Information Geometry in Machine Learning
SoSe 2026
Course Description
Information geometry (IG) is an interdisciplinary field that applies techniques from differential geometry to the study of probability theory and statistics. It focuses on statistical manifolds, which are Riemannian manifolds whose points correspond to probability distributions. In this course, we give a general introduction to the field with the aim of using IG to formulate and analyze machine learning (ML) problems.
Course Outline
The course starts with a general introduction to machine learning and to several complementary approaches for the theoretical study of learning problems, and develops how IG complements existing directions. From there, we formally study the geometry of statistical models by introducing central concepts of IG. Generalizing these ideas to arbitrary manifolds, we build the foundation for studying more general machine learning models. Finally, we apply these concepts to analyze fundamental machine learning ideas such as natural gradient descent, and discuss state-of-the-art research advances of IG in ML.

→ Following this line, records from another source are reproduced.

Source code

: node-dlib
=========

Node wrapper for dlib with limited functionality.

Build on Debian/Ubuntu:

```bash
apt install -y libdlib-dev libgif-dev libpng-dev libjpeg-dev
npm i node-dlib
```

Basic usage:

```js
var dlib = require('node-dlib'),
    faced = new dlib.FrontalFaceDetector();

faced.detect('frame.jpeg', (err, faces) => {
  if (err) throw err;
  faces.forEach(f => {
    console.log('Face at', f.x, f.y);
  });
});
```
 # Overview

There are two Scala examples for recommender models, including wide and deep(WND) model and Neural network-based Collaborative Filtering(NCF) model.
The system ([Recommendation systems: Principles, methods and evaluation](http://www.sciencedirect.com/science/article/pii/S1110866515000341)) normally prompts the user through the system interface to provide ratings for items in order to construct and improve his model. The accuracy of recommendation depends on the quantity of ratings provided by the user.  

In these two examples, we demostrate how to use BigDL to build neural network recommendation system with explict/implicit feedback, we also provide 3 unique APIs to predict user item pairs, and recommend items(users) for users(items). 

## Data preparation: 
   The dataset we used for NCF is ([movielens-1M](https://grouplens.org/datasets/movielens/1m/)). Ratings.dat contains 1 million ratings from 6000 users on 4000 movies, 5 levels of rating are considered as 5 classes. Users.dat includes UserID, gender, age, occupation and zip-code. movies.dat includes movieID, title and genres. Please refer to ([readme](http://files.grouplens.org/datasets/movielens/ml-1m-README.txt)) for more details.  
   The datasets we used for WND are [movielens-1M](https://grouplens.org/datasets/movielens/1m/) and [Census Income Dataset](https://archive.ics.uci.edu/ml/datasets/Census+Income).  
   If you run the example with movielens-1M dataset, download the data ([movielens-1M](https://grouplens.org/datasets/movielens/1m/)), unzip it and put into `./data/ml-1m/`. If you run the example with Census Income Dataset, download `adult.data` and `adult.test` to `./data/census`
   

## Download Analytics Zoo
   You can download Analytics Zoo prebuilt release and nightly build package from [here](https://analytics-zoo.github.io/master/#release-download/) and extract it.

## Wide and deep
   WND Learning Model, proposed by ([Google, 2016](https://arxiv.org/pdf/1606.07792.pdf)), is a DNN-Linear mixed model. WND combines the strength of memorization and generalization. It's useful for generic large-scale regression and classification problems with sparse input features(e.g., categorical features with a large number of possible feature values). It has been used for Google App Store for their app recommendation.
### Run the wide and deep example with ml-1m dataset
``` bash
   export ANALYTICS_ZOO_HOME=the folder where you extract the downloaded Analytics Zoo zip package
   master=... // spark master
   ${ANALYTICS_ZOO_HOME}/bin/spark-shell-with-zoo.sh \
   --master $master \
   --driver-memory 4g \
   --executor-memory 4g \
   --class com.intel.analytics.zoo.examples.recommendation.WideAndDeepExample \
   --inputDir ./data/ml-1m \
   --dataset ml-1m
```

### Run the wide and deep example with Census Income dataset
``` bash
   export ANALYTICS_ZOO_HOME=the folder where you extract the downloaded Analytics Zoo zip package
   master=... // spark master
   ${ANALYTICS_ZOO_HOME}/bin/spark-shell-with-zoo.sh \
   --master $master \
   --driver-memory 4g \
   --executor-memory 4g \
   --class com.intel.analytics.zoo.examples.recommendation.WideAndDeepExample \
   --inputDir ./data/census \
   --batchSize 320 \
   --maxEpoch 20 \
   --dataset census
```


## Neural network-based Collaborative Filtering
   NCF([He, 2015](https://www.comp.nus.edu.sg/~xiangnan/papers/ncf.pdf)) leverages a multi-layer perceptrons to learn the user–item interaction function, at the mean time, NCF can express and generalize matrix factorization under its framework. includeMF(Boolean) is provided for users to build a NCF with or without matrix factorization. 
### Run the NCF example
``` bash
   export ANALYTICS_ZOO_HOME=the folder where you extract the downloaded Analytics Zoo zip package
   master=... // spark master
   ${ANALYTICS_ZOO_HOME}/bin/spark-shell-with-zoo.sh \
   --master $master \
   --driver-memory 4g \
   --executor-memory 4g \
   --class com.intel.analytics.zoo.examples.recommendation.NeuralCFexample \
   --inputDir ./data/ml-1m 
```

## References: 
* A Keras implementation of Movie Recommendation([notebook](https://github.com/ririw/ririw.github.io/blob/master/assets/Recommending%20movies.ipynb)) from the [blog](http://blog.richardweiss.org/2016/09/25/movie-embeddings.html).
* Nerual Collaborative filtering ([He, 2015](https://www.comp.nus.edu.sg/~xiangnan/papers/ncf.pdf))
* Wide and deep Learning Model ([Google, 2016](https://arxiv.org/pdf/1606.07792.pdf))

The course consists of two lecture hours and two tutorial hours per week. The lectures introduce the main results and concepts of IG, including proofs. In the tutorials, we apply these results to explicit sample problems and illustrate them through numerical simulations.
Prerequisites
The course is targeted at Master’s students in mathematics. Basic knowledge of machine learning, differential geometry, probability, statistics, and Python programming is recommended but not required. We will introduce all necessary concepts for following the course throughout the semester (the first tutorial will include a short introduction to Python programming).
Schedule and Venue
- Lecture (by Dr. Pascal Esser) Tuesday 12:00 - 14:00, Room B 046
- Tutorial (by Dr. Pascal Esser) Wednesday 12:00 - 14:00, Room B 046
Creditable Modules
A total of 6 ECTS points can be earned for this course. It can be graded as part of the following modules:
- Master of Science in Mathematik: Modul WP42 “ ¨Uberblick ¨uber ein aktuelles Forschungsgebiet B”
- Master of Science in Finanz- und Versicherungsmathematik: Modul WP23 “Advanced Topics in Computer and Data Science B”
Registration
TBA